Of all the means of expression, photography is the only one that fixes forever the precise and transitory instant. We photographers deal in things that are continually vanishing, and when they have vanished, there is no contrivance on earth that can make them come back again. We cannot develop a print from memory. Even when he wrote those words, as part of his 1952 essay on The Decisive Moment, photographer Henri Cartier-Bresson was ignoring any number of his colleagues. The now 95-year-old master, who made his reputation decades ago as a photojournalist and documentarian, was referring in his essay to photography's unique ability to freeze time – to capture moments in an instant, be it a fleeting emotion between two lovers or, more often, tragedy, elation or other high drama amid war, chaos or upheaval. It can be assumed that he was not talking about landscape photographers making pictures of immovable mountains, or still life photographers or architectural photographers. [And just as obviously, given the year of his essay, he was not talking about some poor soul trying to digitally manufacture a great moment after the fact in PhotoShop.] What he was talking about was only one type of shooting: call it journalism, documentary photography, spot news photography, interpretative or environmental portraiture – even snapshooting.
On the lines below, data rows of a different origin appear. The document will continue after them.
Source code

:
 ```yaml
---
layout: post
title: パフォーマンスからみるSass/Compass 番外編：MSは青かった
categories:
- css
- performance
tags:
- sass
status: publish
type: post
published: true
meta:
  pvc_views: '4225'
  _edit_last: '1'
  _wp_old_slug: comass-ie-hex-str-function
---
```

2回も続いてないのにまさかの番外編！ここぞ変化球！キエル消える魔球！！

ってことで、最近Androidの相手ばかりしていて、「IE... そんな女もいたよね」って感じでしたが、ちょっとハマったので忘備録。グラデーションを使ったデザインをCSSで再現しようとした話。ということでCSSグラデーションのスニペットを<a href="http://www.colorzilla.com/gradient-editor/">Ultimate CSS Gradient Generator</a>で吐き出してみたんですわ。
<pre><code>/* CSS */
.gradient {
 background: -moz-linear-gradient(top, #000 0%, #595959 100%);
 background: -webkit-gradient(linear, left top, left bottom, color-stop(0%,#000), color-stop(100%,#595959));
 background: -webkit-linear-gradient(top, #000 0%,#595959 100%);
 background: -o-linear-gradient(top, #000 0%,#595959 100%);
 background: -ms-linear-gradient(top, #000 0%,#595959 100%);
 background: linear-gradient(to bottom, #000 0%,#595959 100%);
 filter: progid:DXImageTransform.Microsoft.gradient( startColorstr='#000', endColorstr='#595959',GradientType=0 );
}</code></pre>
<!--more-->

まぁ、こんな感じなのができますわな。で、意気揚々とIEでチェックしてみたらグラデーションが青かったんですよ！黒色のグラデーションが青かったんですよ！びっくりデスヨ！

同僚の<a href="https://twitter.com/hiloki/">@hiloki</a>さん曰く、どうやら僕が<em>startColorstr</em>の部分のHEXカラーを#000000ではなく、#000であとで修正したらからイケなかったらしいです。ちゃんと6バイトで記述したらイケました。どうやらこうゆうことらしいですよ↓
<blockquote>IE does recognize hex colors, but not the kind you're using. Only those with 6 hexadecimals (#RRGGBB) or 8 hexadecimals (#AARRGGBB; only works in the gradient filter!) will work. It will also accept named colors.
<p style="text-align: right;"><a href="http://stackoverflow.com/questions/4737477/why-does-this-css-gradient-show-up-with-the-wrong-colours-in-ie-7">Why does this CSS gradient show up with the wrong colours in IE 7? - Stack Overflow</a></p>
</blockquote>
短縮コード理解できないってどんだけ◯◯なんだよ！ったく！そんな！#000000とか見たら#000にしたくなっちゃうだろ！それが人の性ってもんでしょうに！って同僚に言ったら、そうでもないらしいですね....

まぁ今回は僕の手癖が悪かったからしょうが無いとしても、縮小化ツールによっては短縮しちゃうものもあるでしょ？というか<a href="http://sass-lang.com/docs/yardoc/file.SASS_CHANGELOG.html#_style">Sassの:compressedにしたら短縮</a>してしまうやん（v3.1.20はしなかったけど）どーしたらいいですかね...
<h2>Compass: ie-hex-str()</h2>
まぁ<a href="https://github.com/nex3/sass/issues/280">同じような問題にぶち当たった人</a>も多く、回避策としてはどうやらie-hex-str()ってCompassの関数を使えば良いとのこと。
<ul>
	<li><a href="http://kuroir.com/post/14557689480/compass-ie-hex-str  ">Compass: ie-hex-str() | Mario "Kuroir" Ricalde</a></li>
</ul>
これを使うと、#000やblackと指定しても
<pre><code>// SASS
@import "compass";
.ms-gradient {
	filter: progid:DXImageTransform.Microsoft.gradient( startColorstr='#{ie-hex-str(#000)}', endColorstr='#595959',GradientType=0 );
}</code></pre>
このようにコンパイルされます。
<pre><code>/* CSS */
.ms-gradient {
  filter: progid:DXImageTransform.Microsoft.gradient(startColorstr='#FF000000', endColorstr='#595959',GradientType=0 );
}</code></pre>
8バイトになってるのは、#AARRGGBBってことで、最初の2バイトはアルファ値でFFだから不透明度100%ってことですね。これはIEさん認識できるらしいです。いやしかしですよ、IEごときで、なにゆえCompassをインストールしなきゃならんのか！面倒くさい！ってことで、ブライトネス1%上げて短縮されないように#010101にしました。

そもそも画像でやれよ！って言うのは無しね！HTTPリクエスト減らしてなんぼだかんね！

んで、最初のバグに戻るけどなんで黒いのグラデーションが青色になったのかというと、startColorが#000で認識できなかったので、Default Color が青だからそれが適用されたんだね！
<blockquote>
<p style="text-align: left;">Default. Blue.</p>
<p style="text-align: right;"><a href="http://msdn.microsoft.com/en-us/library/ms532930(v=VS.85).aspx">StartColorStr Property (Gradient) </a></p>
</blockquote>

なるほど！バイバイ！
Cartier-Bresson was talking about photography of the evanescent, of the here and now. The kind of photography that, in many ways, defines the entire craft, the entire art. Most photography, but especially this kind, has a tenuous reputation for truth-telling largely because of the camera's, if not always the photographer's, ability to record events objectively. In fact photography is unique among the visual arts, not only because a photograph cannot be created from (sometimes clouded or prejudiced) memory, but because the subject of the.